Тут пан Лонгинус принялся тяжко вздыхать, а спустя минуту добавил:
— Поспрашиваем же еще в замке, вдруг они тут проходили.
И они снова стали спрашивать, но напрасно — никаких следов даже временного пребывания беглецов не было. В замке собралось без числа шляхты с женами и детьми, запершейся тут от казаков. Князь уговаривал всех отправиться вместе с ним и остерегал, что следом идут казаки. На войско они не посмеют напасть, но было очень похоже, что, едва князь уйдет, покусятся на замок и город. Однако шляхта в замке была на удивление беспечна.
— Мы тут в безопасности за лесами, — отвечали они князю. — Сюда к нам никто не доберется.
— Однако я эти леса прошел, — сказал князь.
— Ваша княжеская милость прошли, но голытьба не пройдет. Хо-хо! Не такие это леса!
И уйти не захотели, упорствуя в своей слепоте, за что потом жестоко поплатились: едва князь отбыл, тотчас же подошли казаки. Замок отчаянно оборонялся целых три недели, после чего был захвачен, и все, кто в нем находился, были вырезаны до последнего. Казаки учиняли страшные зверства, разрывая детей, сжигая на медленном огне женщин, и никто им за это не отмстил.

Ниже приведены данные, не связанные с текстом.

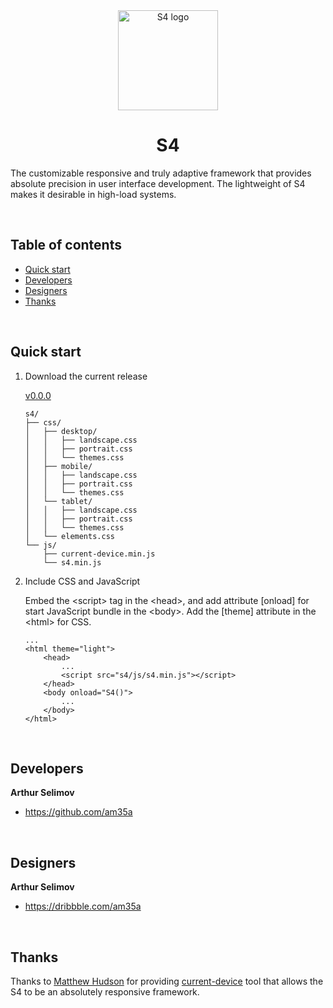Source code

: <div align="center">
    <img src="https://avatars.githubusercontent.com/u/184809488" alt="S4 logo" width="160">
    <h1>S4</h1>
</div>
<p>
    The customizable responsive and truly adaptive framework that provides absolute precision in user interface development. The lightweight of S4 makes it desirable in high-load systems.
</p>

<br>

## Table of contents

- [Quick start](#quick-start)
- [Developers](#developers)
- [Designers](#designers)
- [Thanks](#thanks)

<br>

## Quick start

1. Download the current release

    [v0.0.0](https://github.com/s4-design/s4/releases/download/0.0.0/v0.0.0.zip)

    ```
    s4/
    ├── css/
    │   ├── desktop/
    │   │   ├── landscape.css
    │   │   ├── portrait.css
    │   │   └── themes.css
    │   ├── mobile/
    │   │   ├── landscape.css
    │   │   ├── portrait.css
    │   │   └── themes.css
    │   └── tablet/
    │   │   ├── landscape.css
    │   │   ├── portrait.css
    │   │   └── themes.css
    │   └── elements.css
    └── js/
        ├── current-device.min.js
        └── s4.min.js
    ```


2. Include CSS and JavaScript

    Embed the \<script\> tag in the \<head\>, and add attribute \[onload\] for start JavaScript bundle in the \<body\>. Add the \[theme\] attribute in the \<html\> for CSS.

    ```
    ...
    <html theme="light">
        <head>
            ...
            <script src="s4/js/s4.min.js"></script>
        </head>
        <body onload="S4()">
            ...
        </body>
    </html>
    ```

<br>


## Developers

**Arthur Selimov**

- <https://github.com/am35a>

<br>


## Designers

**Arthur Selimov**

- <https://dribbble.com/am35a>

<br>


## Thanks

Thanks to [Matthew Hudson](https://github.com/matthewhudson) for providing [current-device](https://github.com/matthewhudson/current-device) tool that allows the S4 to be an absolutely responsive framework.
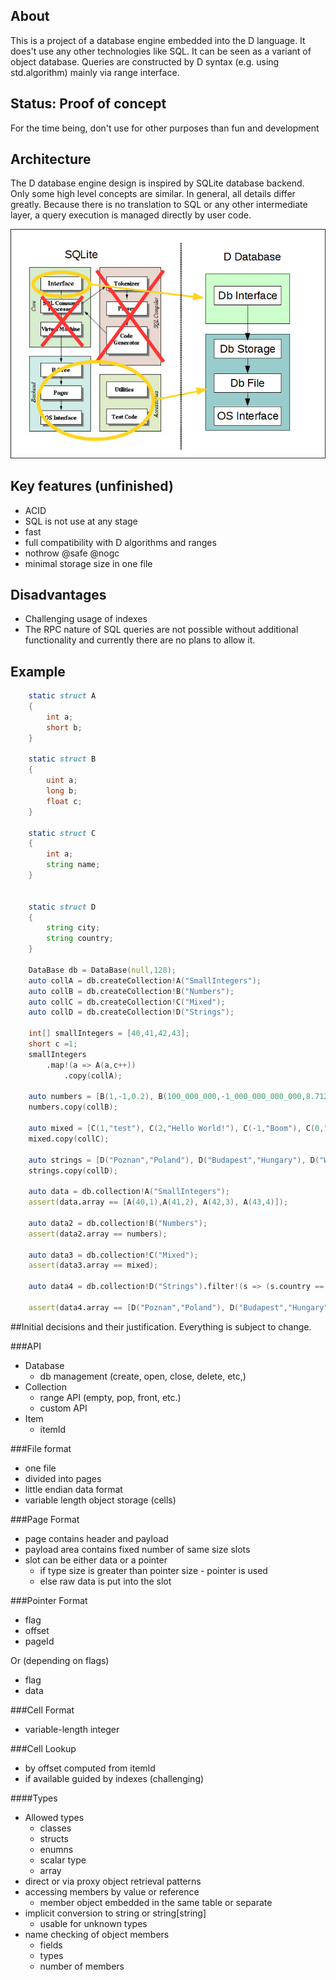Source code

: ## About

This is a project of a database engine embedded into the D language. It does't use any other technologies like SQL. It can be seen as a variant of object database. Queries are constructed by D syntax (e.g. using  std.algorithm) mainly via range interface. 

## Status: Proof of concept

For the time being, don't use for other purposes than fun and development

## Architecture

The D database engine design is inspired by SQLite database backend. 
Only some high level concepts are similar. In general, all details differ greatly.
Because there is no translation to SQL or any other intermediate layer, a query execution is managed directly by user code. 

![Architecture](arch.png)

## Key features (unfinished)

* ACID
* SQL is not use at any stage
* fast
* full compatibility with D algorithms and ranges
* nothrow @safe @nogc
* minimal storage size in one file

## Disadvantages
* Challenging usage of indexes
* The RPC nature of SQL queries are not possible without additional functionality and currently there are no plans to allow it.

## Example
```d
	static struct A
	{
		int a;
		short b;
	}

	static struct B
	{
		uint a;
		long b;
		float c;
	}

	static struct C
	{
		int a;
		string name;
	}


	static struct D
	{
		string city;
		string country;
	}

	DataBase db = DataBase(null,128);
	auto collA = db.createCollection!A("SmallIntegers");
	auto collB = db.createCollection!B("Numbers");
	auto collC = db.createCollection!C("Mixed");
	auto collD = db.createCollection!D("Strings");

	int[] smallIntegers = [40,41,42,43];
	short c =1;
	smallIntegers
		.map!(a => A(a,c++))
			.copy(collA);

	auto numbers = [B(1,-1,0.2), B(100_000_000,-1_000_000_000_000,8.71234), B(9_876,5_123_456_789_012,-0.2)];
	numbers.copy(collB);

	auto mixed = [C(1,"test"), C(2,"Hello World!"), C(-1,"Boom"), C(0,"P")];
	mixed.copy(collC);

	auto strings = [D("Poznan","Poland"), D("Budapest","Hungary"), D("Warsaw","Poland"), D("Phobos","Mars")];
	strings.copy(collD);

	auto data = db.collection!A("SmallIntegers");
	assert(data.array == [A(40,1),A(41,2), A(42,3), A(43,4)]);

	auto data2 = db.collection!B("Numbers");
	assert(data2.array == numbers);

	auto data3 = db.collection!C("Mixed");
	assert(data3.array == mixed);

	auto data4 = db.collection!D("Strings").filter!(s => (s.country == "Poland" || s.city.canFind("dap")));

	assert(data4.array == [D("Poznan","Poland"), D("Budapest","Hungary"), D("Warsaw","Poland")]);

```


##Initial decisions and their justification. 
Everything is subject to change.


###API
* Database
    * db management (create, open, close, delete, etc,)
* Collection
    * range API (empty, pop, front, etc.)
    * custom API 
* Item
    * itemId

###File format 
* one file
* divided into pages
* little endian data format
* variable length object storage (cells)

###Page Format
* page contains header and payload
* payload area contains fixed number of same size slots
* slot can be either data or a pointer 
    * if type size is greater than pointer size - pointer is used
    * else raw data is put into the slot

###Pointer Format
* flag
* offset
* pageId

Or (depending on flags)

* flag
* data

###Cell Format
* variable-length integer

###Cell Lookup
* by offset computed from itemId
* if available guided by indexes (challenging)

####Types
* Allowed types
    * classes
    * structs
    * enumns
    * scalar type
    * array
* direct or via proxy object retrieval patterns
* accessing members by value or reference
    * member object embedded in the same table or separate
* implicit conversion to string or string[string]
    * usable for unknown types
* name checking of object members
    * fields
    * types
    * number of members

Князь тем временем, пришедши на Днепр к Любечу, дал войску отдых, а сам с княгинею, двором и кладью поехал в Брагин, лежавший среди непроходимых лесов и болот. Через неделю переправилось и войско. Затем двинулись к Бабице под Мозырь, и там в праздник Тела Господня наступил час расставанья, так как княгиня с двором должна была отправиться в Туров к госпоже воеводихе виленской, тетке своей, а князь с войском — в огонь, на Украину.
На прощальном обеде присутствовала княжеская чета, фрауциммер и самое избранное общество. Увы, меж девиц и кавалеров не было обычной веселости, так как не одно солдатское сердце разрывалось при мысли, что вот-вот и придется оставить ту единственную, ради которой стоило жить, сражаться и умирать; не одни ясные или темные очи девичьи застилались горькими слезами оттого, что милый уходит на войну, под пули и мечи, к казакам и диким татарам… Уходит, и кто знает, вернется ли…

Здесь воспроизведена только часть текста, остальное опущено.